Separate alignments in fasta format are available for each host-associated lineage and can be downloaded below.

Start BEAUti, select all the fasta files and drag them into the Partitions panel:

21 bat partitions

Select all partitions, and click on ‘Unlink Subst. Models’ to allow each lineage to evolve according to different substitution parameters (check that the Site Model has changed and become specific to each partition). Also select ‘Unlink Clock Models’ to allow each lineage to evolve under different rates of evolution (check that the Clock Model has become specific to each partition).

In the Tips panel, be sure to parse the sampling dates from the taxon labels (use ‘Parse Dates’. set the Order to ‘last’ and click OK.).
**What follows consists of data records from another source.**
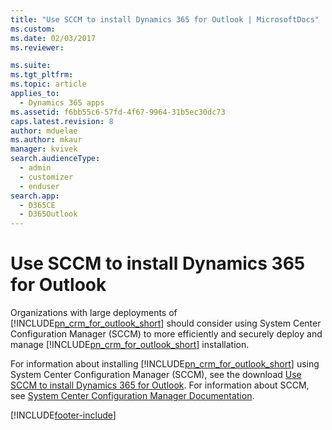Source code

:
 ```yaml
---
title: "Use SCCM to install Dynamics 365 for Outlook | MicrosoftDocs"
ms.custom:
ms.date: 02/03/2017
ms.reviewer:

ms.suite:
ms.tgt_pltfrm:
ms.topic: article
applies_to: 
  - Dynamics 365 apps 
ms.assetid: f6bb55c6-57fd-4f67-9964-31b5ec30dc73
caps.latest.revision: 8
author: mduelae
ms.author: mkaur
manager: kvivek
search.audienceType:
  - admin
  - customizer
  - enduser
search.app:
  - D365CE
  - D365Outlook
---
```

# Use SCCM to install Dynamics 365 for Outlook
Organizations with large deployments of [!INCLUDE[pn_crm_for_outlook_short](../../includes/pn-crm-for-outlook-short.md)] should consider using System Center Configuration Manager (SCCM) to more efficiently and securely deploy and manage [!INCLUDE[pn_crm_for_outlook_short](../../includes/pn-crm-for-outlook-short.md)] installation.

 For information about installing [!INCLUDE[pn_crm_for_outlook_short](../../includes/pn-crm-for-outlook-short.md)] using System Center Configuration Manager (SCCM), see the download [Use SCCM to install Dynamics 365 for Outlook](https://download.microsoft.com/download/2/C/0/2C0AB67B-8B6F-4EF1-95C3-8DAEAD6E2FAE/Use_SCCM_to_install_Dynamics_365_for_Outlook.pdf).
 For information about SCCM, see [System Center Configuration Manager Documentation](/sccm/).


[!INCLUDE[footer-include](../../includes/footer-banner.md)]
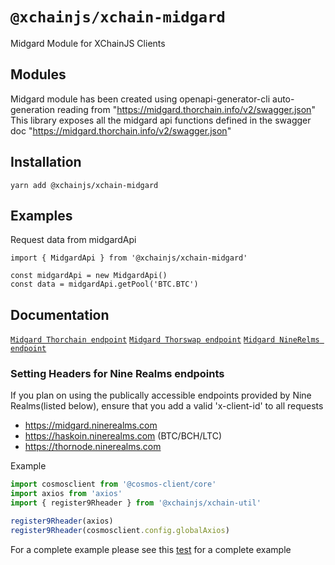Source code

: # `@xchainjs/xchain-midgard`

Midgard Module for XChainJS Clients

## Modules

Midgard module has been created using openapi-generator-cli auto-generation reading from "https://midgard.thorchain.info/v2/swagger.json" This library exposes all the midgard api functions defined in the swagger doc "https://midgard.thorchain.info/v2/swagger.json"



## Installation

```
yarn add @xchainjs/xchain-midgard
```

## Examples
Request data from midgardApi

```
import { MidgardApi } from '@xchainjs/xchain-midgard'

const midgardApi = new MidgardApi()
const data = midgardApi.getPool('BTC.BTC') 

```

## Documentation

[`Midgard Thorchain endpoint`](https://midgard.thorchain.info/v2/doc)
[`Midgard Thorswap endpoint`](https://midgard.thorswap.net/v2/doc)
[`Midgard NineRelms endpoint`](https://midgard.ninerealms.com/v2/doc)

### Setting Headers for Nine Realms endpoints

If you plan on using the publically accessible endpoints provided by Nine Realms(listed below), ensure that you add a valid 'x-client-id' to all requests

- https://midgard.ninerealms.com
- https://haskoin.ninerealms.com (BTC/BCH/LTC)
- https://thornode.ninerealms.com 

Example

```typescript
import cosmosclient from '@cosmos-client/core'
import axios from 'axios'
import { register9Rheader } from '@xchainjs/xchain-util'

register9Rheader(axios)
register9Rheader(cosmosclient.config.globalAxios)
```

For a complete example please see this [test](https://github.com/xchainjs/xchainjs-lib/blob/master/packages/xchain-thorchain-amm/__e2e__/wallet.e2e.ts) for a complete example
In the Sites panel, keep the default HKY model, but set the ‘Base Frequencies’ to ‘Empirical’ and ‘Site heterogeneity Model’ to ‘Gamma’ for the top partition (i.e. the first one in the list: Te_EF1b):

setting the first substitution model

To apply the same settings to all other partitions, select all partitions and click on the ‘Clone Settings’ button and keep the default ‘Te_EF1b’ partition as source model for the cloning:

cloning substitution model settings

Keep the default ‘Strict Clock’ model in the Clocks panel for all the partitions. In the ‘Trees’ panel, make sure to unlink the tree prior (in the top left of the panel), and keep the default constant population size model as a simple tree prior.

unlinking tree prior

In the ‘Priors’ panel, we will specify the hierarchical priors for the substitution model parameters and the clock rates. We can achieve this by cmd-selecting (or ctrl-selecting in Windows for example) all the equivalent parameters across the partitions and using the ‘Link parameters into a hierarchical model’ button at the bottom of the window. First cmd-select all kappa parameters, and select ‘Link parameters into a hierarchical model’. In the new Phylogenetic Hierarchical Model Setup window, enter a Unique Name (e.g. kappa), set the Normal Hyperprior Stdev to 5.0 and the Gamma Hyperprior Shape and Scale to 0.01 and 100.0 respectively and click OK:

hpm for kappa parameters

This operation can be repeated for the ‘alpha’ parameters with the same hyperprior settings and ‘alpha’ as Unique Name.

hpm for alpha parameters

A similar HPM can be created for the clock.rate parameters and the population sizes of the coalescent models. To this end, shift select the first and the last clock.rate to select all clock.rate parameters and click ‘Link parameters into a hierarchical model’. Provide clock.rate as unique name and set the Normal Hyperprior Stdev to 100.0 and the Gamma Hyperprior Shape and Scale to 0.001 and 1000.0 respectively and click OK:

hpm for clock.rate parameters

Finally, specify an HPM for the pop sizes by shift-selecting them and setting the Normal Hyperprior Stdev to 100.0 and the Gamma Hyperprior Shape and Scale to 0.001 and 1000.0.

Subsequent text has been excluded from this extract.